TASK TO COMPLETE: Would you copy all lines in the data that contain the word "данных"?
#####
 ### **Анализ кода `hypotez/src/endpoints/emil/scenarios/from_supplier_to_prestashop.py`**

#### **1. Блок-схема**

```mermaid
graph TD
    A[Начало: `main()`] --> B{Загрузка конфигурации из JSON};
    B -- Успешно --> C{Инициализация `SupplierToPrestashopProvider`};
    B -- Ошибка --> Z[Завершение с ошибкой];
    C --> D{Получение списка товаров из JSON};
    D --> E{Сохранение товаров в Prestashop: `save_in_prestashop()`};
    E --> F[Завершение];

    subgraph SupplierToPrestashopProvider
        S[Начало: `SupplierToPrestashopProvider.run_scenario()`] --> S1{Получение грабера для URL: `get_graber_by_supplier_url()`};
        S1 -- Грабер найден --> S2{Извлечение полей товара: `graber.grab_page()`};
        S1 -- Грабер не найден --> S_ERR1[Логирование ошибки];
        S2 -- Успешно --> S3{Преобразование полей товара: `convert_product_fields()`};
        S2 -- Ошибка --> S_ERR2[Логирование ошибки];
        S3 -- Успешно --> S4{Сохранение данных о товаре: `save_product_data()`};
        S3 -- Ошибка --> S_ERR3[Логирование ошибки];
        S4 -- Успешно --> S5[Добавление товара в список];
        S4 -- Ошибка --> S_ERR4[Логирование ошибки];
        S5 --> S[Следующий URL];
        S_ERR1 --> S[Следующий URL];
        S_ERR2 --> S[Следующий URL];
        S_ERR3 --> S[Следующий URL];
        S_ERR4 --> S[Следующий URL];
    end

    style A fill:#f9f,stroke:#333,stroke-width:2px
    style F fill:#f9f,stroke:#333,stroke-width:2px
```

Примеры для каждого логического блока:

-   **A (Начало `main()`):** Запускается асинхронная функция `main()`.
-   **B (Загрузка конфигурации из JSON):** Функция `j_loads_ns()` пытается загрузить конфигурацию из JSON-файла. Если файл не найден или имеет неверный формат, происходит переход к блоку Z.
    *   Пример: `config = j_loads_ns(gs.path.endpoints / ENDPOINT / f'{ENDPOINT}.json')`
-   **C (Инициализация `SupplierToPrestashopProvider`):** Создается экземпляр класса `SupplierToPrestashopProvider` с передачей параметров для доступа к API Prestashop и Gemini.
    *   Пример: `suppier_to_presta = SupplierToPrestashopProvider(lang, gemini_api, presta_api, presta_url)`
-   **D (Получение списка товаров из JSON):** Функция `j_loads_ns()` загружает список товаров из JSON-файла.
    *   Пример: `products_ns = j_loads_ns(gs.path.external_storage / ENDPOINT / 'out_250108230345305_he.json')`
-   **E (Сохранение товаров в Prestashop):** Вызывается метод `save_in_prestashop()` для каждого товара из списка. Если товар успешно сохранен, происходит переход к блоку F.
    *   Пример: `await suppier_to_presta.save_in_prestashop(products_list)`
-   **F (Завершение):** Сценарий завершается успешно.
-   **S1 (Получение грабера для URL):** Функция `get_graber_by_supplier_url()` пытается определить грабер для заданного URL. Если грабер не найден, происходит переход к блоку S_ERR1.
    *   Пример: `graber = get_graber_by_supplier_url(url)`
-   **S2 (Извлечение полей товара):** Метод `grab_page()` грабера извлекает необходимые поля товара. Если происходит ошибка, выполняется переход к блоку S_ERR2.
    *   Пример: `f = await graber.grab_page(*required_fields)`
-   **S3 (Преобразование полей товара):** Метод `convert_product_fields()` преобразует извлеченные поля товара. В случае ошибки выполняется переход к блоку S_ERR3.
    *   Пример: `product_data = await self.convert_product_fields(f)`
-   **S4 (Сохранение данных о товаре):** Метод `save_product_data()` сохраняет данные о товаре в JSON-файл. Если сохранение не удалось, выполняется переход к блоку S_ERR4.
#####
ANSWER FOR THIS EXERCISE:
        S3 -- Успешно --> S4{Сохранение данных о товаре: `save_product_data()`};
-   **S4 (Сохранение данных о товаре):** Метод `save_product_data()` сохраняет данные о товаре в JSON-файл. Если сохранение не удалось, выполняется переход к блоку S_ERR4.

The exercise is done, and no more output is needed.